The primary objective of this project is to forecast Airbnb listings prices across various locations in Italy. More precisely:

  • Rome
  • Milan
  • Venice
  • Florence
  • Bologna
  • Naples
  • Bergamo

By leveraging different modeling techniques, we aim to provide a tool to observe the performance of various prediction models to accomplish the regression task at hand.

Data Source

Data for this project has been sourced from various datasets extracted from the "Inside Airbnb" platform. Each dataset includes thousands of listings, with each listing containing essential features such as price, location, amenities, host information, etc,which are crucial for building predictive models.

Methodology

To achieve the project's goal, we merged the various dataset, in order to enrich the pool of data and increase both the training and the test set size. Several machine learning regression models are employed and evaluated, each aiming to capture the characteristics of the data.

Model Evaluation

The effectiveness of each model has been assessed some performance metrics, including:

  • explained variance score, which measures the proportion of variance in the target variable that can be explained by the model;
  • Mean Absolute Error (MAE), which provides an average of the absolute differences between predicted and actual prices;
  • Mean Absolute Percentage Error (MAPE), expressing prediction accuracy as a percentage, facilitating comparison across different scales;
  • Mean Squared Error (MSE), which calculates the average of the squares of the errors, emphasizing larger differences in predictions;

The project goal is to deliver a tool to observe forecast capabilities of different models and understand which is better suited to accomplish the task in a more precise manner.

Project structure

The project source code is structured into several files and scripts, each containing distinct elements that are organized as follows.

Src folder

The src folder contains some custom modules, written by us to automate processes that are repeatedly executed in the code. These modules are specifically aimed at containing custom Sklearn class transformers, custom Sklearn function transformers and some more general classes used to handle dataset importing and various tasks. The custom Sklearn function transformers were created using the FuctionTransformer class from the preprocessing module in Sklearn and are used to handle more easily simple feature transformation processes that still cannot be handled with the default Sklearn transformers. All the class Sklearn transformers were generated using the BaseEstimator and the TransformerMixin classes, which enabled us to inherit base functions for Estimator and Transformer creation, respectively.

Data folder

Mappings

The mappings folder contains several files, mostly json files that are used to remap several categorical features into features with lower cardinality of values. Specifically, the baths.json and the neighbourhoods_levels.json were used for this purpose. The host_locations.json contains the remapping of latitude and longitude into cities; the strategic_locations.json contains the locations of some meaningful places into the Venice city. The create_map.py script was used to generate the html map of Listings, embedded in the Streamlit App; moreover the it.json file contains the coordinates needed to plot the polygons used for the creation of the map.

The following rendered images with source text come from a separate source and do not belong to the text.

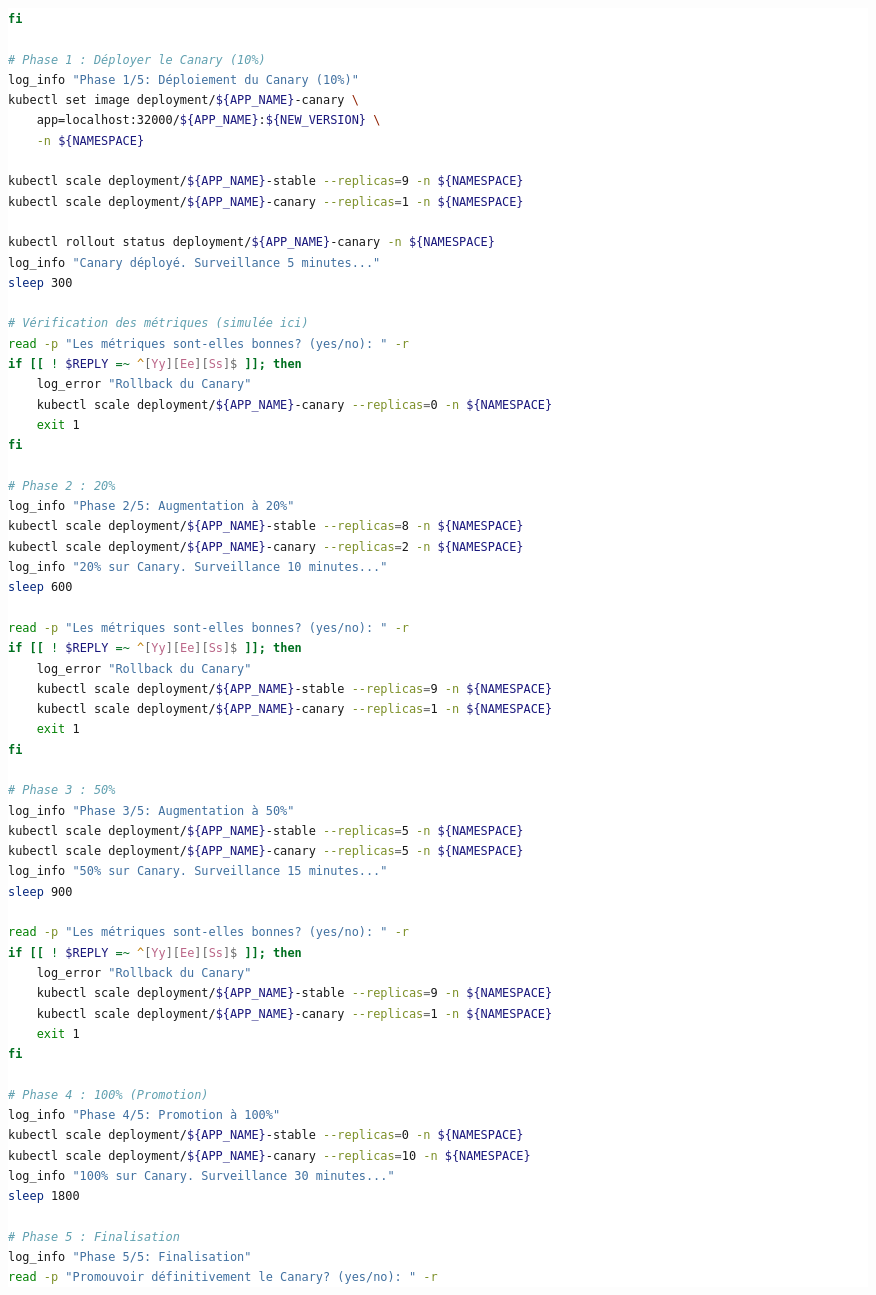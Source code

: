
 ```bash
fi

# Phase 1 : Déployer le Canary (10%)
log_info "Phase 1/5: Déploiement du Canary (10%)"
kubectl set image deployment/${APP_NAME}-canary \
    app=localhost:32000/${APP_NAME}:${NEW_VERSION} \
    -n ${NAMESPACE}

kubectl scale deployment/${APP_NAME}-stable --replicas=9 -n ${NAMESPACE}
kubectl scale deployment/${APP_NAME}-canary --replicas=1 -n ${NAMESPACE}

kubectl rollout status deployment/${APP_NAME}-canary -n ${NAMESPACE}
log_info "Canary déployé. Surveillance 5 minutes..."
sleep 300

# Vérification des métriques (simulée ici)
read -p "Les métriques sont-elles bonnes? (yes/no): " -r
if [[ ! $REPLY =~ ^[Yy][Ee][Ss]$ ]]; then
    log_error "Rollback du Canary"
    kubectl scale deployment/${APP_NAME}-canary --replicas=0 -n ${NAMESPACE}
    exit 1
fi

# Phase 2 : 20%
log_info "Phase 2/5: Augmentation à 20%"
kubectl scale deployment/${APP_NAME}-stable --replicas=8 -n ${NAMESPACE}
kubectl scale deployment/${APP_NAME}-canary --replicas=2 -n ${NAMESPACE}
log_info "20% sur Canary. Surveillance 10 minutes..."
sleep 600

read -p "Les métriques sont-elles bonnes? (yes/no): " -r
if [[ ! $REPLY =~ ^[Yy][Ee][Ss]$ ]]; then
    log_error "Rollback du Canary"
    kubectl scale deployment/${APP_NAME}-stable --replicas=9 -n ${NAMESPACE}
    kubectl scale deployment/${APP_NAME}-canary --replicas=1 -n ${NAMESPACE}
    exit 1
fi

# Phase 3 : 50%
log_info "Phase 3/5: Augmentation à 50%"
kubectl scale deployment/${APP_NAME}-stable --replicas=5 -n ${NAMESPACE}
kubectl scale deployment/${APP_NAME}-canary --replicas=5 -n ${NAMESPACE}
log_info "50% sur Canary. Surveillance 15 minutes..."
sleep 900

read -p "Les métriques sont-elles bonnes? (yes/no): " -r
if [[ ! $REPLY =~ ^[Yy][Ee][Ss]$ ]]; then
    log_error "Rollback du Canary"
    kubectl scale deployment/${APP_NAME}-stable --replicas=9 -n ${NAMESPACE}
    kubectl scale deployment/${APP_NAME}-canary --replicas=1 -n ${NAMESPACE}
    exit 1
fi

# Phase 4 : 100% (Promotion)
log_info "Phase 4/5: Promotion à 100%"
kubectl scale deployment/${APP_NAME}-stable --replicas=0 -n ${NAMESPACE}
kubectl scale deployment/${APP_NAME}-canary --replicas=10 -n ${NAMESPACE}
log_info "100% sur Canary. Surveillance 30 minutes..."
sleep 1800

# Phase 5 : Finalisation
log_info "Phase 5/5: Finalisation"
read -p "Promouvoir définitivement le Canary? (yes/no): " -r
```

Other files in data folder

Data folder contains the testing_df.csv dataset, which is the final dataset used by each training process as the input dataset for the Sklearn pipelines. The all_cities folder contains the data source files that were downloaded from the InsideAirBnB website. The city_data folder contains the csv dataset used for data visualization purposes.

Jupyter notebooks

Dataset creation

This jupyter notebook is used to create the first version of the final dataset, which is then used as input for the training pipelines. This notebook contains all the initial transformations, raw features engineering and some exploratory steps that were needed in order to analyse the data.

Models

The project includes the training of five different ML models, all based on the Sklearn library. Specifically:

  • Multi Layer Perceptron regressor
  • Random Forest regressor
  • K-Nearest Neighbor regressor
  • Linear Support Vector regressor
  • Nu Support Vector regressor

These models were chosen among the ones provided by Sklearn because they are better suited to handle regression tasks on a dataset with a high number of features (roughly 60 features). Each notebook contains an initial setup section, where some variables are defined in order to isolate different feature categories. Moreover, some other data transformation steps are included, like text features handling. Then in each notebook we defined a custom Sklearn pipeline that contains several data transformation steps to be executed each time the training or prediction is carried out. Inside each Pipeline we used several kind of transformers:

  • base sklearn transformers;
  • Custom sklearn transformers;
  • feature_engine transformers;

Where feature_engine is a sklearn-compatible python library that provides a wider range of sklearn transformer. These transformers can be included in base Sklearn Pipelines to handle more complex transformation tasks (like dates subtraction, frequency encoding and more complex imputation strategies). The last step of each Pipeline is constituted by a different Sklearn model. As a last step for the model training process, we decided to implement a Grid Search process for every Model, to isolate the best combination of hyperparameters to be used to optimize for some error measures. Once the grid search is executed and the best combination of hyperparameters is discovered, the best estimator is used to finally train the model on the train dataset. At the end, the trained pipeline is dumped and saved in a file, in order to be used when needed (specifically during the prediction process in the Streamlit App).

From saved models

This jupyter notebook contains the prediction steps carried out with the use of the test set. This is a notebook version of what’s in the “Models and prediction” page in the StreamlitApp: for each model, it contains some metrics and visuals to better grasp the functionality of the model and its effectiveness on executing the prediction.

Pickle folder

This folder contains the dumped file versions of the five models, saved as pkl binaries with the use of the joblib library. The process of model saving is particularly useful once the trained model needs to be recalled for prediction by other applications or scripts. Saving trained models as binaries increases model portability and enabled us to then cache the models in the Streamlit App, thus increasing the speed of price predictions.

App folder

Homepage script

This script contains the source for the Streamlit App homepage, in which a general overview of the project is included.

Custom folder

This folder contains a module used for some custom settings of the Streamlit App.

Pages folder

This folder contains three scripts, each one contains the source code for the respective App page.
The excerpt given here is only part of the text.